If it weren't for the provocative premise set by Margaret Atwood and the amazing performances of actors like Ann Dowd, Yvonne Strahovski, and, of course, Elisabeth Moss, I'm not sure I'd still be watching The Handmaid's Tale. Seeing the extreme subjugation of women in the misogynistic republic of Gilead—a setting that feels simultaneously far-fetched and also right around the corner—can be oppressive. That oppressiveness is due in part to Gilead's monotony; we see handmaid June (Moss) experience the same things over and over: militarized surveillance, ritualized rape, and public executions—as well attempted escapes. Now three episodes into its third season, the Hulu original series is trying to break the cycle of sameness, ramping up its characters' resistance efforts. This is all good for the narrative, but the show still has a glaring issue: It hasn't yet addressed its race problem.
Since The Handmaid's Tale premiered, the question of how race impacts this particular dystopian society has been asked over and over. Oppression doesn't exist in a vacuum, so there had to be some residual effects of America's racism in Gilead; plus, sexism itself is enacted on women of color differently. And yet, that moment of reckoning, or even acknowledgment, still hasn't come. The major players in The Handmaid's Tale are white, save for June's best friend, Moira (NYLON cover star Samira Wiley), and June's husband, Luke (O-T Fagbenle), both of whom escaped to Canada; and Rita (Amanda Brugel), one of the Marthas, a class of women whose role is to care for the households of Gilead's elite. The Marthas are "mammified" in that they are mostly Black women who take on maternal roles in their households, as well as in the resistance, as we learn in the second season. But even as, in Season 3, some of the Marthas are given more prominent roles, Moira is marginalized, with her role comprising taking care of June's infant child and passing the time with her new, white girlfriend.
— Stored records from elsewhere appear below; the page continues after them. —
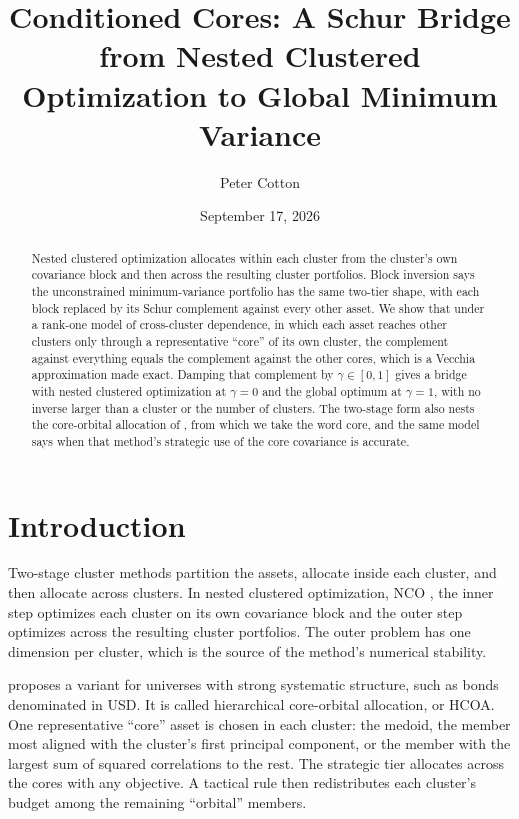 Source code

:\documentclass[11pt]{article}
\title{Conditioned Cores: A Schur Bridge from Nested Clustered Optimization
to Global Minimum Variance}
\author{Peter Cotton}
\date{September 17, 2026}
\begin{document}
\maketitle

\begin{abstract}
Nested clustered optimization allocates within each cluster from the
cluster's own covariance block and then across the resulting cluster
portfolios. Block inversion says the unconstrained minimum-variance
portfolio has the same two-tier shape, with each block replaced by its Schur
complement against every other asset. We show that under a rank-one model of
cross-cluster dependence, in which each asset reaches other clusters only
through a representative ``core'' of its own cluster, the complement against
everything equals the complement against the other cores, which is a
Vecchia approximation made exact. Damping that
complement by $\gamma\in[0,1]$ gives a bridge with nested clustered
optimization at $\gamma=0$ and the global optimum at $\gamma=1$, with no
inverse larger than a cluster or the number of clusters. The two-stage form
also nests the core-orbital allocation of \textcite{hcoa2026}, from which we
take the word core, and the same model says when that method's strategic use
of the core covariance is accurate.
\end{abstract}

\section{Introduction}

Two-stage cluster methods partition the assets, allocate inside each
cluster, and then allocate across clusters. In nested clustered
optimization, NCO \parencite{lopezdeprado2020}, the inner step optimizes
each cluster on its own covariance block and the outer step optimizes across
the resulting cluster portfolios. The outer problem has one dimension per
cluster, which is the source of the method's numerical stability.

\textcite{hcoa2026} proposes a variant for universes with strong systematic
structure, such as bonds denominated in USD. It is called hierarchical
core-orbital allocation, or HCOA. One representative ``core'' asset is chosen in each
cluster: the medoid, the member most aligned with the cluster's first
principal component, or the member with the largest sum of squared
correlations to the rest. The strategic tier allocates across the cores
with any objective. A tactical rule then redistributes each cluster's
budget among the remaining ``orbital'' members.
\end{document}
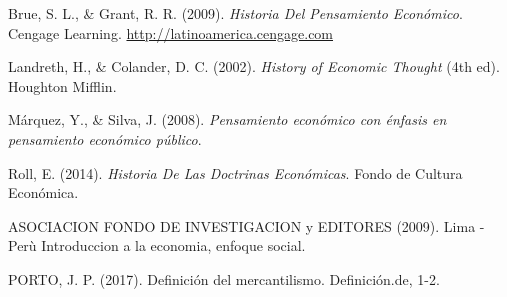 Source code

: \documentclass[
  jou,
  floatsintext,
  longtable,
  a4paper,
  nolmodern,
  notxfonts,
  notimes,
  colorlinks=true,linkcolor=blue,citecolor=blue,urlcolor=blue]{apa7}
\newlength{\cslhangindent}
\newenvironment{CSLReferences}[2] %
 {\begin{list}{}{%
  \setlength{\itemindent}{0pt}
  \setlength{\leftmargin}{0pt}
  \setlength{\parsep}{0pt}
  \ifodd #1
   \setlength{\leftmargin}{\cslhangindent}
   \setlength{\itemindent}{-1\cslhangindent}
  \fi
  \setlength{\itemsep}{#2\baselineskip}}}
 {\end{list}}
\begin{document}
\label{refs}
\begin{CSLReferences}{1}{0}
Brue, S. L., \& Grant, R. R. (2009). \emph{Historia {Del Pensamiento
Económico}}. Cengage Learning. \url{http://latinoamerica.cengage.com}

Landreth, H., \& Colander, D. C. (2002). \emph{History of Economic
Thought} (4th ed). Houghton Mifflin.

Márquez, Y., \& Silva, J. (2008). \emph{‪Pensamiento económico con
énfasis en pensamiento económico público‬}.

Roll, E. (2014). \emph{Historia De Las Doctrinas Económicas}. Fondo de
Cultura Económica.

\end{CSLReferences}

ASOCIACION FONDO DE INVESTIGACION y EDITORES (2009). Lima - Perù
\hspace{0pt}Introduccion a la economia, enfoque social.

PORTO, J. P. (2017). Definición del mercantilismo. Definición.de, 1-2.
\end{document}
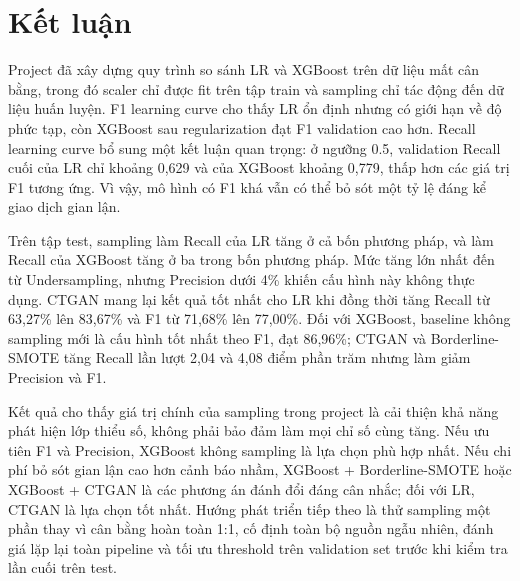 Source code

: \documentclass[12pt,a4paper]{article}
\begin{document}
\section{Kết luận}

Project đã xây dựng quy trình so sánh LR và XGBoost trên dữ liệu mất cân bằng, trong đó scaler chỉ được fit trên tập train và sampling chỉ tác động đến dữ liệu huấn luyện. F1 learning curve cho thấy LR ổn định nhưng có giới hạn về độ phức tạp, còn XGBoost sau regularization đạt F1 validation cao hơn. Recall learning curve bổ sung một kết luận quan trọng: ở ngưỡng 0.5, validation Recall cuối của LR chỉ khoảng 0,629 và của XGBoost khoảng 0,779, thấp hơn các giá trị F1 tương ứng. Vì vậy, mô hình có F1 khá vẫn có thể bỏ sót một tỷ lệ đáng kể giao dịch gian lận.

Trên tập test, sampling làm Recall của LR tăng ở cả bốn phương pháp, và làm Recall của XGBoost tăng ở ba trong bốn phương pháp. Mức tăng lớn nhất đến từ Undersampling, nhưng Precision dưới 4\% khiến cấu hình này không thực dụng. CTGAN mang lại kết quả tốt nhất cho LR khi đồng thời tăng Recall từ 63,27\% lên 83,67\% và F1 từ 71,68\% lên 77,00\%. Đối với XGBoost, baseline không sampling mới là cấu hình tốt nhất theo F1, đạt 86,96\%; CTGAN và Borderline-SMOTE tăng Recall lần lượt 2,04 và 4,08 điểm phần trăm nhưng làm giảm Precision và F1.

Kết quả cho thấy giá trị chính của sampling trong project là cải thiện khả năng phát hiện lớp thiểu số, không phải bảo đảm làm mọi chỉ số cùng tăng. Nếu ưu tiên F1 và Precision, XGBoost không sampling là lựa chọn phù hợp nhất. Nếu chi phí bỏ sót gian lận cao hơn cảnh báo nhầm, XGBoost + Borderline-SMOTE hoặc XGBoost + CTGAN là các phương án đánh đổi đáng cân nhắc; đối với LR, CTGAN là lựa chọn tốt nhất. Hướng phát triển tiếp theo là thử sampling một phần thay vì cân bằng hoàn toàn 1:1, cố định toàn bộ nguồn ngẫu nhiên, đánh giá lặp lại toàn pipeline và tối ưu threshold trên validation set trước khi kiểm tra lần cuối trên test.
\end{document}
We know the depth of Moira's friendship with June before the Gilead takeover, but she is denied a connection to Black family or Black culture.
That women of color still only exist in this televised world via their proximity to white women—even after two seasons of valid critique—feels like a testament to a very white writer's room. Yahlin Chang, a woman of color, wrote three episodes of The Handmaid's Tale—including the third episode of the third season, which was directed by a Black woman—but the other nine people who have written for the show over the last few years are white, and it shows. Unfortunately, this could also be part of the key to the show's success. June is both the relatable victim of a problematic regime and the white savior who is going to burn the whole thing to the ground. Within the confines of this show, woe is the white woman's experience, and victory will also be hers—with some minor assists from women of color. This is to be expected when white people are charged with dreaming up their version of gender-based oppression.
This is tired. It's clear that The Handmaid's Tale writers have been paying attention to the contemporary and historical issues impacting women in America. There's a scene in episode three of the latest season, "Watch Out," where June's new overseer, Commander Lawrence (Bradley Whitford), takes her to a Gilead processing center. Dozens of women stand in cages awaiting their fate. Most of them will be sent to the treacherous colonies, and five of them will be "spared" to become Marthas. Visually, the scene looked ripped straight from a news story about the overcrowded detention center where immigrants of color have been held, but the cages held many white women. Similarly, in the Season 3 premiere, Emily (Alexis Bledel) has to cross a river with June's baby in tow, nearly drowning while hiding from gun-toting authorities, to escape to Canada. Her experience is exactly how Black women had to escape to the North during slavery. That The Handmaid's Tale is willing to plug white women into the oppressive narratives reserved for Black women and other people of color, feels intentionally ahistorical. But then again, so does the decision to hire almost only white writers for a feminist epic—as does the choice to make it "race-blind" in the first place.